Un message un soir
Il m’a écrit.
Il a vingt et un ans.
Il n’a pas son CESS.
Il ne sait pas très bien ce qu’il veut faire de sa vie.
Souvent, je le vois absorbé par son téléphone, à regarder des vidéos courtes qui s’enchaînent sans fin.
En juillet, il m’a accompagné au Sénégal, dans le cadre de Doxandem.
Je sais que cette expérience l’a marqué.
Son message dit :
« je repense souvent au sénégal je me rend compte que c’était un des seuls moment où j’étais en mode full relax bien entouré, la j’ai eu un repas de famille avec simon ma mère etc je pensais à charles et toi quand on buvait un verre sur la plage et putain j’avais vraiment envie de ça »

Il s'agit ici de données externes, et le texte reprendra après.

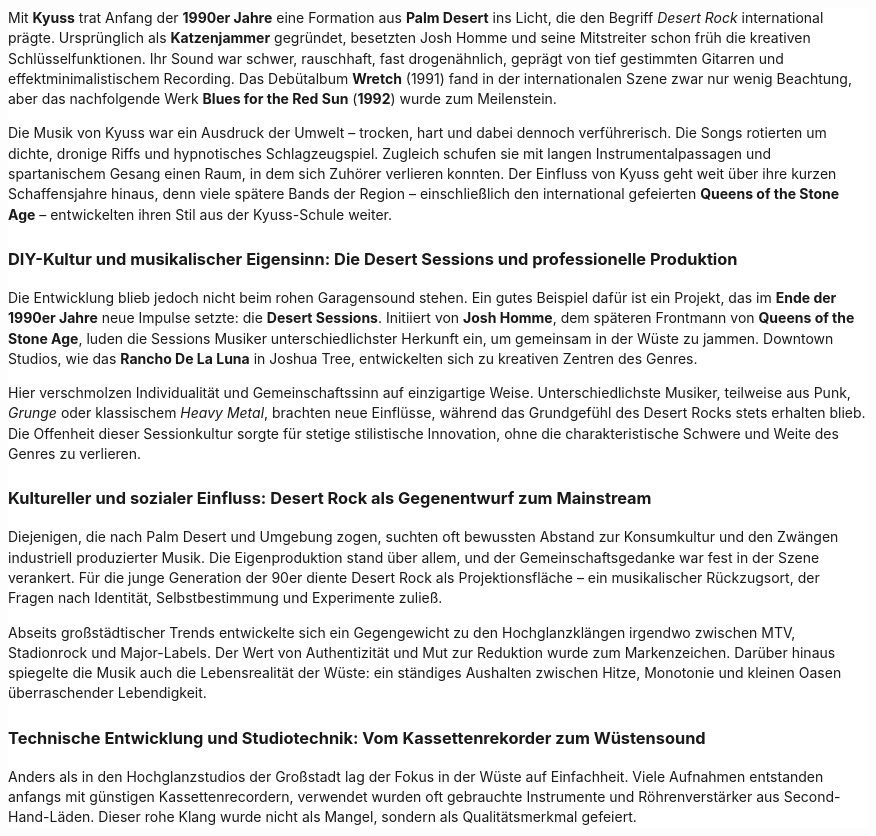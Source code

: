 Mit **Kyuss** trat Anfang der **1990er Jahre** eine Formation aus **Palm Desert** ins Licht, die den
Begriff _Desert Rock_ international prägte. Ursprünglich als **Katzenjammer** gegründet, besetzten
Josh Homme und seine Mitstreiter schon früh die kreativen Schlüsselfunktionen. Ihr Sound war schwer,
rauschhaft, fast drogenähnlich, geprägt von tief gestimmten Gitarren und effektminimalistischem
Recording. Das Debütalbum **Wretch** (1991) fand in der internationalen Szene zwar nur wenig
Beachtung, aber das nachfolgende Werk **Blues for the Red Sun** (**1992**) wurde zum Meilenstein.

Die Musik von Kyuss war ein Ausdruck der Umwelt – trocken, hart und dabei dennoch verführerisch. Die
Songs rotierten um dichte, dronige Riffs und hypnotisches Schlagzeugspiel. Zugleich schufen sie mit
langen Instrumentalpassagen und spartanischem Gesang einen Raum, in dem sich Zuhörer verlieren
konnten. Der Einfluss von Kyuss geht weit über ihre kurzen Schaffensjahre hinaus, denn viele spätere
Bands der Region – einschließlich den international gefeierten **Queens of the Stone Age** –
entwickelten ihren Stil aus der Kyuss-Schule weiter.

### DIY-Kultur und musikalischer Eigensinn: Die Desert Sessions und professionelle Produktion

Die Entwicklung blieb jedoch nicht beim rohen Garagensound stehen. Ein gutes Beispiel dafür ist ein
Projekt, das im **Ende der 1990er Jahre** neue Impulse setzte: die **Desert Sessions**. Initiiert
von **Josh Homme**, dem späteren Frontmann von **Queens of the Stone Age**, luden die Sessions
Musiker unterschiedlichster Herkunft ein, um gemeinsam in der Wüste zu jammen. Downtown Studios, wie
das **Rancho De La Luna** in Joshua Tree, entwickelten sich zu kreativen Zentren des Genres.

Hier verschmolzen Individualität und Gemeinschaftssinn auf einzigartige Weise. Unterschiedlichste
Musiker, teilweise aus Punk, _Grunge_ oder klassischem _Heavy Metal_, brachten neue Einflüsse,
während das Grundgefühl des Desert Rocks stets erhalten blieb. Die Offenheit dieser Sessionkultur
sorgte für stetige stilistische Innovation, ohne die charakteristische Schwere und Weite des Genres
zu verlieren.

### Kultureller und sozialer Einfluss: Desert Rock als Gegenentwurf zum Mainstream

Diejenigen, die nach Palm Desert und Umgebung zogen, suchten oft bewussten Abstand zur Konsumkultur
und den Zwängen industriell produzierter Musik. Die Eigenproduktion stand über allem, und der
Gemeinschaftsgedanke war fest in der Szene verankert. Für die junge Generation der 90er diente
Desert Rock als Projektionsfläche – ein musikalischer Rückzugsort, der Fragen nach Identität,
Selbstbestimmung und Experimente zuließ.

Abseits großstädtischer Trends entwickelte sich ein Gegengewicht zu den Hochglanzklängen irgendwo
zwischen MTV, Stadionrock und Major-Labels. Der Wert von Authentizität und Mut zur Reduktion wurde
zum Markenzeichen. Darüber hinaus spiegelte die Musik auch die Lebensrealität der Wüste: ein
ständiges Aushalten zwischen Hitze, Monotonie und kleinen Oasen überraschender Lebendigkeit.

### Technische Entwicklung und Studiotechnik: Vom Kassettenrekorder zum Wüstensound

Anders als in den Hochglanzstudios der Großstadt lag der Fokus in der Wüste auf Einfachheit. Viele
Aufnahmen entstanden anfangs mit günstigen Kassettenrecordern, verwendet wurden oft gebrauchte
Instrumente und Röhrenverstärker aus Second-Hand-Läden. Dieser rohe Klang wurde nicht als Mangel,
sondern als Qualitätsmerkmal gefeiert.
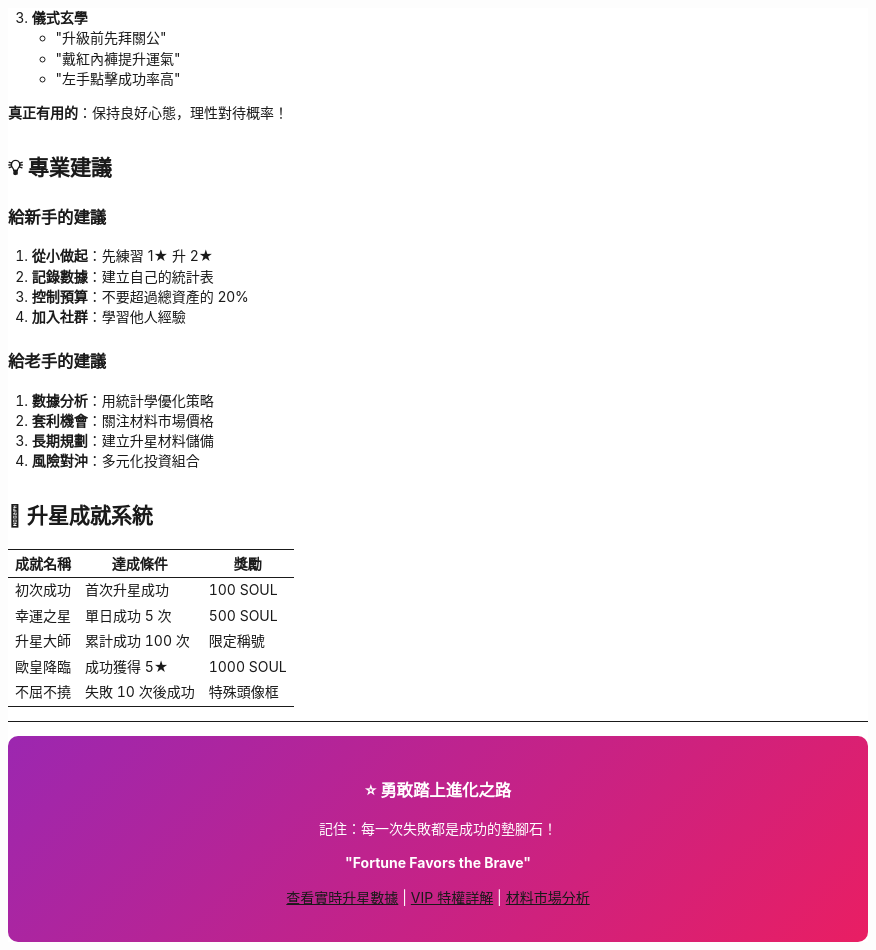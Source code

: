 3. **儀式玄學**
   - "升級前先拜關公"
   - "戴紅內褲提升運氣"
   - "左手點擊成功率高"

**真正有用的**：保持良好心態，理性對待概率！

</div>

## 💡 專業建議

### 給新手的建議

1. **從小做起**：先練習 1★ 升 2★
2. **記錄數據**：建立自己的統計表
3. **控制預算**：不要超過總資產的 20%
4. **加入社群**：學習他人經驗

### 給老手的建議

1. **數據分析**：用統計學優化策略
2. **套利機會**：關注材料市場價格
3. **長期規劃**：建立升星材料儲備
4. **風險對沖**：多元化投資組合

## 🎊 升星成就系統

| 成就名稱 | 達成條件 | 獎勵 |
|---------|---------|------|
| 初次成功 | 首次升星成功 | 100 SOUL |
| 幸運之星 | 單日成功 5 次 | 500 SOUL |
| 升星大師 | 累計成功 100 次 | 限定稱號 |
| 歐皇降臨 | 成功獲得 5★ | 1000 SOUL |
| 不屈不撓 | 失敗 10 次後成功 | 特殊頭像框 |

---

<div align="center" style="background: linear-gradient(135deg, #9c27b0 0%, #e91e63 100%); padding: 20px; border-radius: 10px; color: white;">

### ⭐ 勇敢踏上進化之路

記住：每一次失敗都是成功的墊腳石！

**"Fortune Favors the Brave"**

[查看實時升星數據](../data/upgrade-stats.md) | [VIP 特權詳解](../economy/vip-system.md) | [材料市場分析](../market/material-trading.md)

</div>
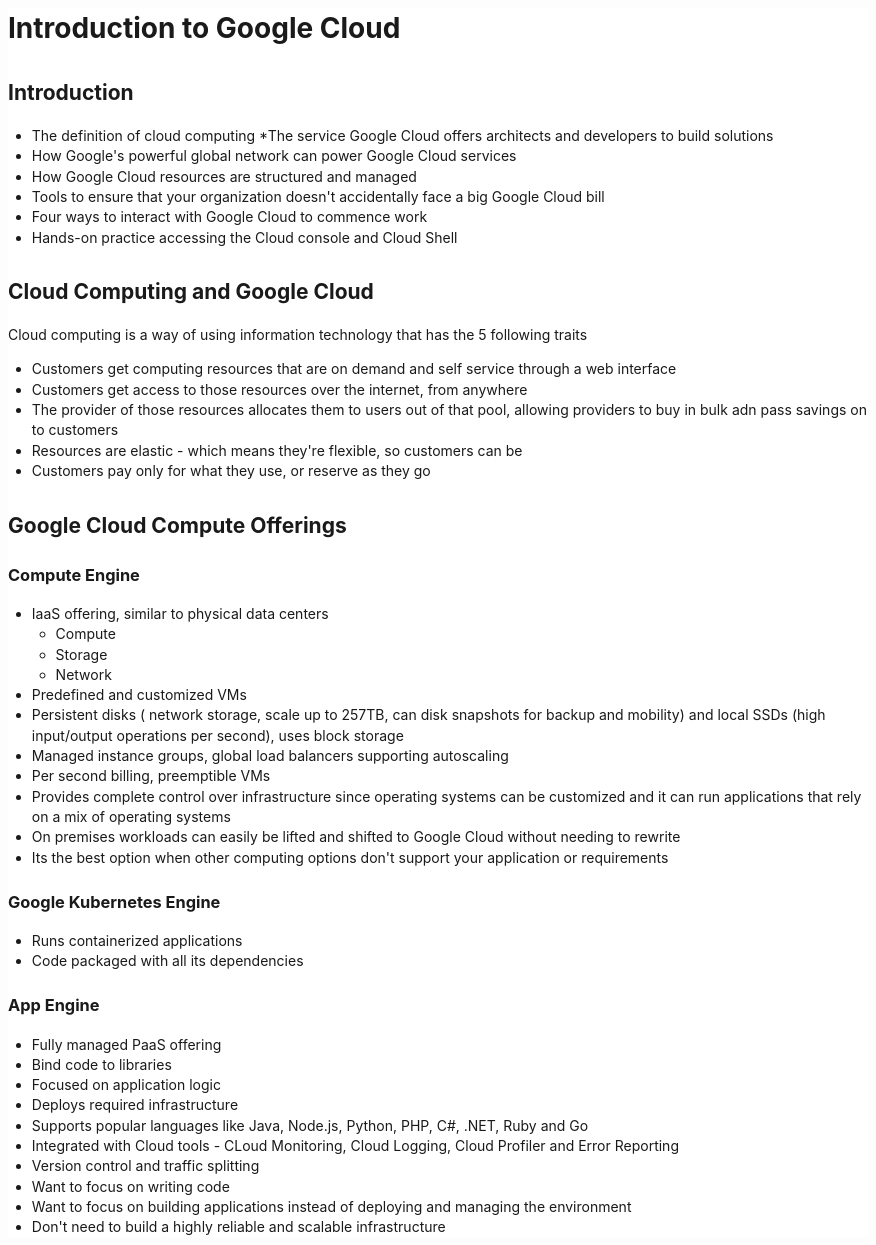 <h1>Introduction to Google Cloud</h1>
<h2>Introduction</h2>

* The definition of cloud computing
*The service Google Cloud offers architects and developers to build solutions
* How Google's powerful global network can power Google Cloud services
* How Google Cloud resources are structured and managed
* Tools to ensure that your organization doesn't accidentally face a big Google Cloud bill
* Four ways to interact with Google Cloud to commence work
* Hands-on practice accessing the Cloud console and Cloud Shell

<h2>Cloud Computing and Google Cloud</h2>

Cloud computing is a way of using information technology that has the 5 following traits
* Customers get computing resources that are on demand and self service through a web interface
* Customers get access to those resources over the internet, from anywhere
* The provider of those resources allocates them to users out of that pool, allowing providers to buy in bulk adn pass savings on to customers
* Resources are elastic - which means they're flexible, so customers can be
* Customers pay only for what they use, or reserve as they go

<h2>Google Cloud Compute Offerings</h2>

<h3>Compute Engine</h3>

* IaaS offering, similar to physical data centers
  * Compute
  * Storage
  * Network
* Predefined and customized VMs
* Persistent disks ( network storage, scale up to 257TB, can disk snapshots for backup and mobility) and local SSDs (high input/output operations per second), uses block storage
* Managed instance groups, global load balancers supporting autoscaling
* Per second billing, preemptible VMs
* Provides complete control over infrastructure since operating systems can be customized and it can run applications that rely on a mix of operating systems
* On premises workloads can easily be lifted and shifted to Google Cloud without needing to rewrite
* Its the best option when other computing options don't support your application or requirements

<h3>Google Kubernetes Engine</h3>

* Runs containerized applications
* Code packaged with all its dependencies

<h3>App Engine</h3>

* Fully managed PaaS offering
* Bind code to libraries
* Focused on application logic
* Deploys required infrastructure
* Supports popular languages like Java, Node.js, Python, PHP, C#, .NET, Ruby and Go
* Integrated with Cloud tools - CLoud Monitoring, Cloud Logging, Cloud Profiler and Error Reporting
* Version control and traffic splitting
* Want to focus on writing code
* Want to focus on building applications instead of deploying and managing the environment
* Don't need to build a highly reliable and scalable infrastructure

Je l’ai relu plusieurs fois.
Il ne parle pas d’un projet.
Il ne parle pas d’avenir.
Il ne dit pas qu’il veut revenir.
Il parle d’un moment.
“Full relax.”
“Bien entouré.”
“Vraiment envie de ça.”
Ce qu’il nomme, ce n’est pas un pays.
C’est une sensation.
Je me demande ce qu’il cherche exactement en m’écrivant.
Un conseil ?
Une validation ?
Une permission ?
Je ne sais pas trop quoi lui répondre, si ce n’est qu’il est le bienvenu à Palmarin.
Mais est-ce que l’on répond à un manque en proposant un lieu ?
Est-ce que l’on répond à une nostalgie en rouvrant la scène ?
Je repense à juillet.
À ce que lui a peut-être perçu.
À ce qu’il a vécu là-bas, et qu’il ne retrouve pas ici.
Il dit qu’il avait “vraiment envie de ça”.
Comme si ce “ça” était devenu une mesure.
Je sens que sa phrase me touche.
Peut-être parce qu’elle confirme que quelque chose de réel a eu lieu.
Peut-être aussi parce qu’elle me place dans une position inconfortable.
Je ne veux pas être une échappatoire.
Je ne veux pas non plus refermer la porte.
Alors je reste là, avec son message ouvert.
Et cette hésitation qui ne se résout pas tout à fait.